I am a writer. The worst pain I can imagine is really, really bad. Level 10 pain would definitely cause me to lose consciousness. In descending order, the levels of pain, as I imagine them, are:
9 Fall to the floor screaming and writhing uncontrollably.
8 On the floor, moaning and shaking.
7 In fetal position, whimpering.
6 Unable to think of anything except how bad this hurts.
5 Able, with concentration, to form a coherent thought.
4 In severe pain, but generally rational.
3 Able to push the pain into the background.
2 Able to ignore the pain some of the time.
1 Able to ignore the pain most of the time.
0 Not in pain.
My level of pain was around a 5 on my scale, but I know from when I tore my Achilles tendon that if you tell medical personnel your pain is around a 5, they respond, "It's not too bad, then." They must not be able to imagine very severe pain.
I admit it. I lied. I told the ER staff that my pain was at level 8 or 9 and they admitted me.
After extensive testing, which included a cardiac scan and the removal of what seemed like gallons of my blood, one vial at a time, they determined that I hadn't had a heart attack.
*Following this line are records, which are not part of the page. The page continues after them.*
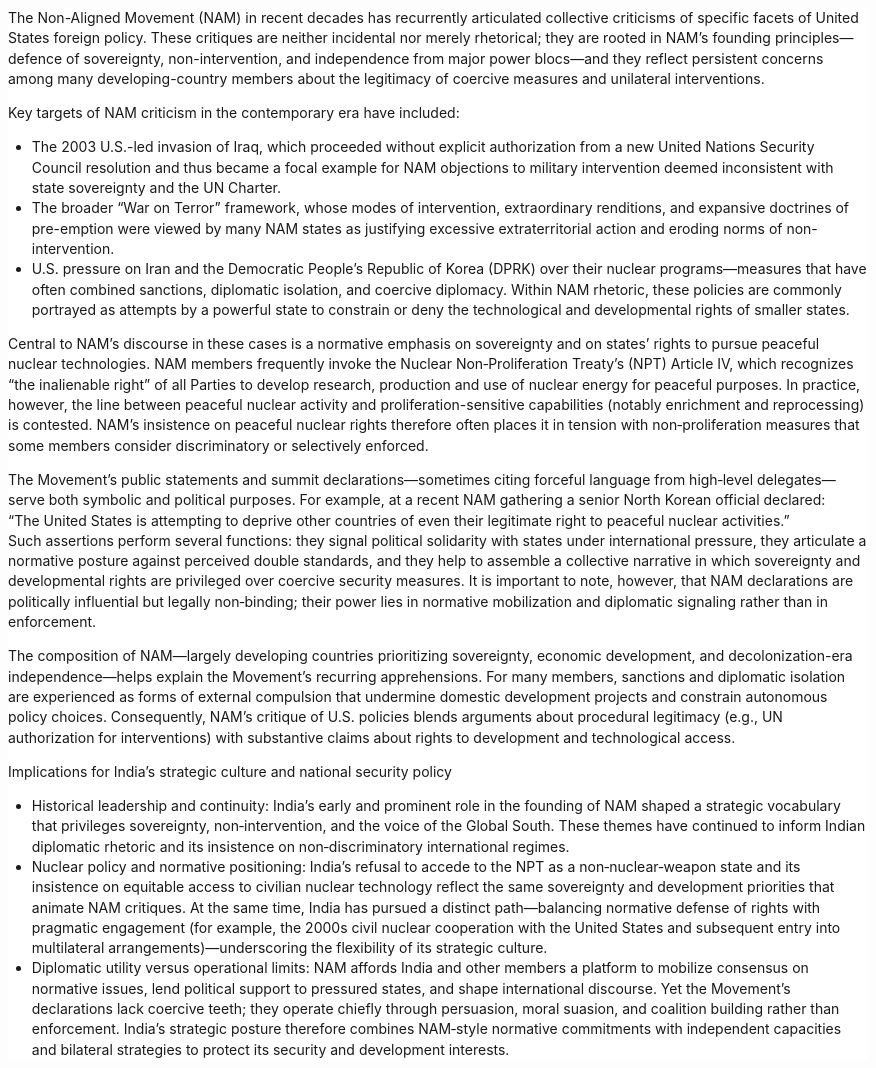 The Non-Aligned Movement (NAM) in recent decades has recurrently articulated collective criticisms of specific facets of United States foreign policy. These critiques are neither incidental nor merely rhetorical; they are rooted in NAM’s founding principles—defence of sovereignty, non-intervention, and independence from major power blocs—and they reflect persistent concerns among many developing-country members about the legitimacy of coercive measures and unilateral interventions.

Key targets of NAM criticism in the contemporary era have included:
- The 2003 U.S.-led invasion of Iraq, which proceeded without explicit authorization from a new United Nations Security Council resolution and thus became a focal example for NAM objections to military intervention deemed inconsistent with state sovereignty and the UN Charter.
- The broader “War on Terror” framework, whose modes of intervention, extraordinary renditions, and expansive doctrines of pre-emption were viewed by many NAM states as justifying excessive extraterritorial action and eroding norms of non-intervention.
- U.S. pressure on Iran and the Democratic People’s Republic of Korea (DPRK) over their nuclear programs—measures that have often combined sanctions, diplomatic isolation, and coercive diplomacy. Within NAM rhetoric, these policies are commonly portrayed as attempts by a powerful state to constrain or deny the technological and developmental rights of smaller states.

Central to NAM’s discourse in these cases is a normative emphasis on sovereignty and on states’ rights to pursue peaceful nuclear technologies. NAM members frequently invoke the Nuclear Non‑Proliferation Treaty’s (NPT) Article IV, which recognizes “the inalienable right” of all Parties to develop research, production and use of nuclear energy for peaceful purposes. In practice, however, the line between peaceful nuclear activity and proliferation-sensitive capabilities (notably enrichment and reprocessing) is contested. NAM’s insistence on peaceful nuclear rights therefore often places it in tension with non‑proliferation measures that some members consider discriminatory or selectively enforced.

The Movement’s public statements and summit declarations—sometimes citing forceful language from high‑level delegates—serve both symbolic and political purposes. For example, at a recent NAM gathering a senior North Korean official declared:  
“The United States is attempting to deprive other countries of even their legitimate right to peaceful nuclear activities.”  
Such assertions perform several functions: they signal political solidarity with states under international pressure, they articulate a normative posture against perceived double standards, and they help to assemble a collective narrative in which sovereignty and developmental rights are privileged over coercive security measures. It is important to note, however, that NAM declarations are politically influential but legally non‑binding; their power lies in normative mobilization and diplomatic signaling rather than in enforcement.

The composition of NAM—largely developing countries prioritizing sovereignty, economic development, and decolonization-era independence—helps explain the Movement’s recurring apprehensions. For many members, sanctions and diplomatic isolation are experienced as forms of external compulsion that undermine domestic development projects and constrain autonomous policy choices. Consequently, NAM’s critique of U.S. policies blends arguments about procedural legitimacy (e.g., UN authorization for interventions) with substantive claims about rights to development and technological access.

Implications for India’s strategic culture and national security policy
- Historical leadership and continuity: India’s early and prominent role in the founding of NAM shaped a strategic vocabulary that privileges sovereignty, non‑intervention, and the voice of the Global South. These themes have continued to inform Indian diplomatic rhetoric and its insistence on non‑discriminatory international regimes.
- Nuclear policy and normative positioning: India’s refusal to accede to the NPT as a non‑nuclear‑weapon state and its insistence on equitable access to civilian nuclear technology reflect the same sovereignty and development priorities that animate NAM critiques. At the same time, India has pursued a distinct path—balancing normative defense of rights with pragmatic engagement (for example, the 2000s civil nuclear cooperation with the United States and subsequent entry into multilateral arrangements)—underscoring the flexibility of its strategic culture.
- Diplomatic utility versus operational limits: NAM affords India and other members a platform to mobilize consensus on normative issues, lend political support to pressured states, and shape international discourse. Yet the Movement’s declarations lack coercive teeth; they operate chiefly through persuasion, moral suasion, and coalition building rather than enforcement. India’s strategic posture therefore combines NAM‑style normative commitments with independent capacities and bilateral strategies to protect its security and development interests.
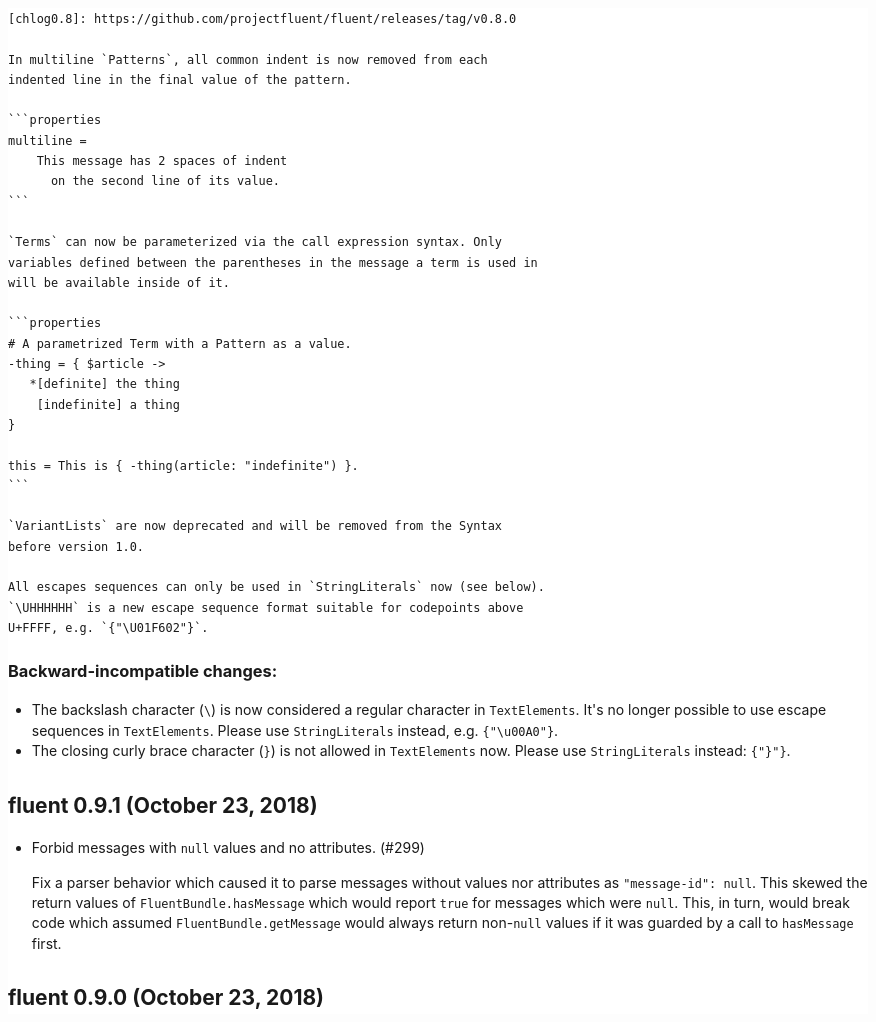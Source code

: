     [chlog0.8]: https://github.com/projectfluent/fluent/releases/tag/v0.8.0

    In multiline `Patterns`, all common indent is now removed from each
    indented line in the final value of the pattern.

    ```properties
    multiline =
        This message has 2 spaces of indent
          on the second line of its value.
    ```

    `Terms` can now be parameterized via the call expression syntax. Only
    variables defined between the parentheses in the message a term is used in
    will be available inside of it.

    ```properties
    # A parametrized Term with a Pattern as a value.
    -thing = { $article ->
       *[definite] the thing
        [indefinite] a thing
    }

    this = This is { -thing(article: "indefinite") }.
    ```

    `VariantLists` are now deprecated and will be removed from the Syntax
    before version 1.0.

    All escapes sequences can only be used in `StringLiterals` now (see below).
    `\UHHHHHH` is a new escape sequence format suitable for codepoints above
    U+FFFF, e.g. `{"\U01F602"}`.

### Backward-incompatible changes:

  - The backslash character (`\`) is now considered a regular character in
    `TextElements`. It's no longer possible to use escape sequences in
    `TextElements`. Please use `StringLiterals` instead, e.g. `{"\u00A0"}`.
  - The closing curly brace character (`}`) is not allowed in `TextElements`
    now. Please use `StringLiterals` instead: `{"}"}`.


## fluent 0.9.1 (October 23, 2018)

  - Forbid messages with `null` values and no attributes. (#299)

    Fix a parser behavior which caused it to parse messages without values
    nor attributes as `"message-id": null`. This skewed the return values of
    `FluentBundle.hasMessage` which would report `true` for messages which
    were `null`. This, in turn, would break code which assumed
    `FluentBundle.getMessage` would always return non-`null` values if it was
    guarded by a call to `hasMessage` first.


## fluent 0.9.0 (October 23, 2018)


[`fluent-sequence`]: https://www.npmjs.com/package/fluent-sequence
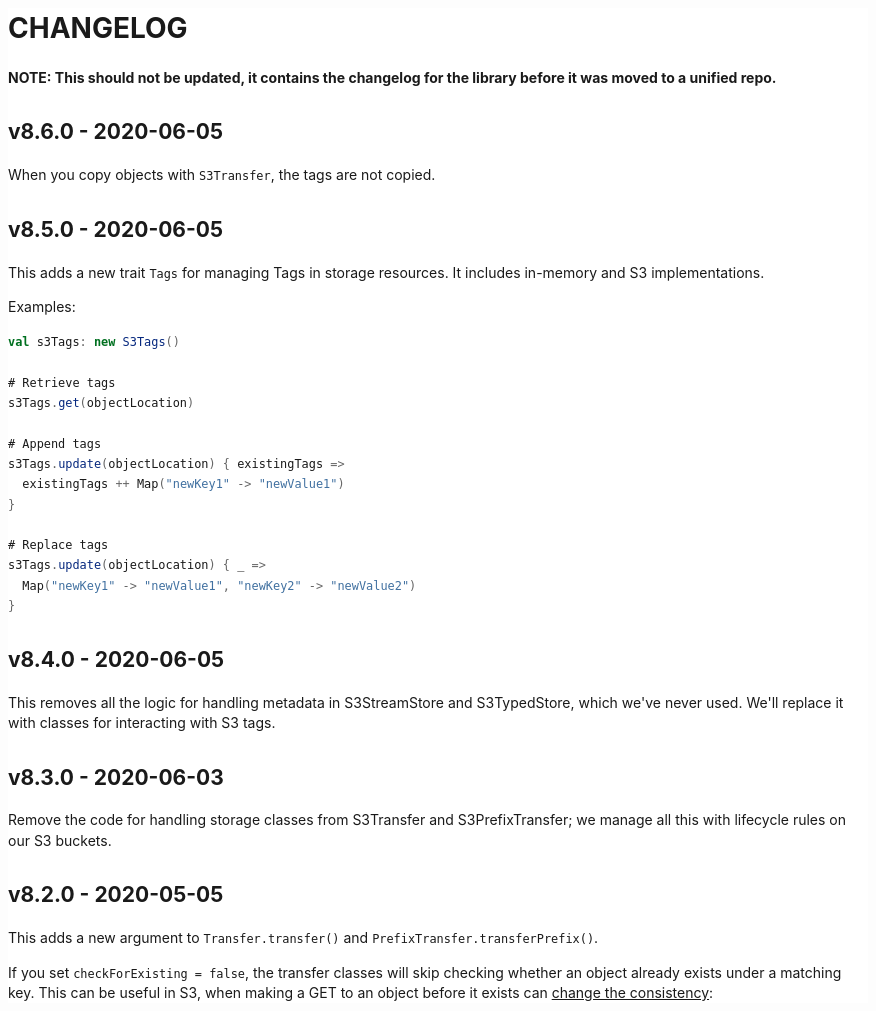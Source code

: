 # CHANGELOG

**NOTE: This should not be updated, it contains the changelog for the library before it was moved to a unified repo.**

## v8.6.0 - 2020-06-05

When you copy objects with `S3Transfer`, the tags are not copied.

## v8.5.0 - 2020-06-05

This adds a new trait `Tags` for managing Tags in storage resources.
It includes in-memory and S3 implementations.

Examples:

```scala
val s3Tags: new S3Tags()

# Retrieve tags
s3Tags.get(objectLocation)

# Append tags
s3Tags.update(objectLocation) { existingTags =>
  existingTags ++ Map("newKey1" -> "newValue1")
}

# Replace tags
s3Tags.update(objectLocation) { _ =>
  Map("newKey1" -> "newValue1", "newKey2" -> "newValue2")
}
```

## v8.4.0 - 2020-06-05

This removes all the logic for handling metadata in S3StreamStore and S3TypedStore, which we've never used.  We'll replace it with classes for interacting with S3 tags.

## v8.3.0 - 2020-06-03

Remove the code for handling storage classes from S3Transfer and S3PrefixTransfer; we manage all this with lifecycle rules on our S3 buckets.

## v8.2.0 - 2020-05-05

This adds a new argument to `Transfer.transfer()` and `PrefixTransfer.transferPrefix()`.

If you set `checkForExisting = false`, the transfer classes will skip checking whether an object already exists under a matching key.  This can be useful in S3, when making a GET to an object before it exists can [change the consistency](https://docs.aws.amazon.com/AmazonS3/latest/dev/Introduction.html):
It turned out that a gallstone had gotten stuck in a duct; they were able to go down my throat with an endoscope and unstick it. Problem solved. Still, I'm convinced that if I had characterized my pain as level 5, I might have been sent home with instructions to take Tylenol. Sometimes, imaginative writers really have to lie.
So, fess up. What have you lied about? And how do you feel about pain?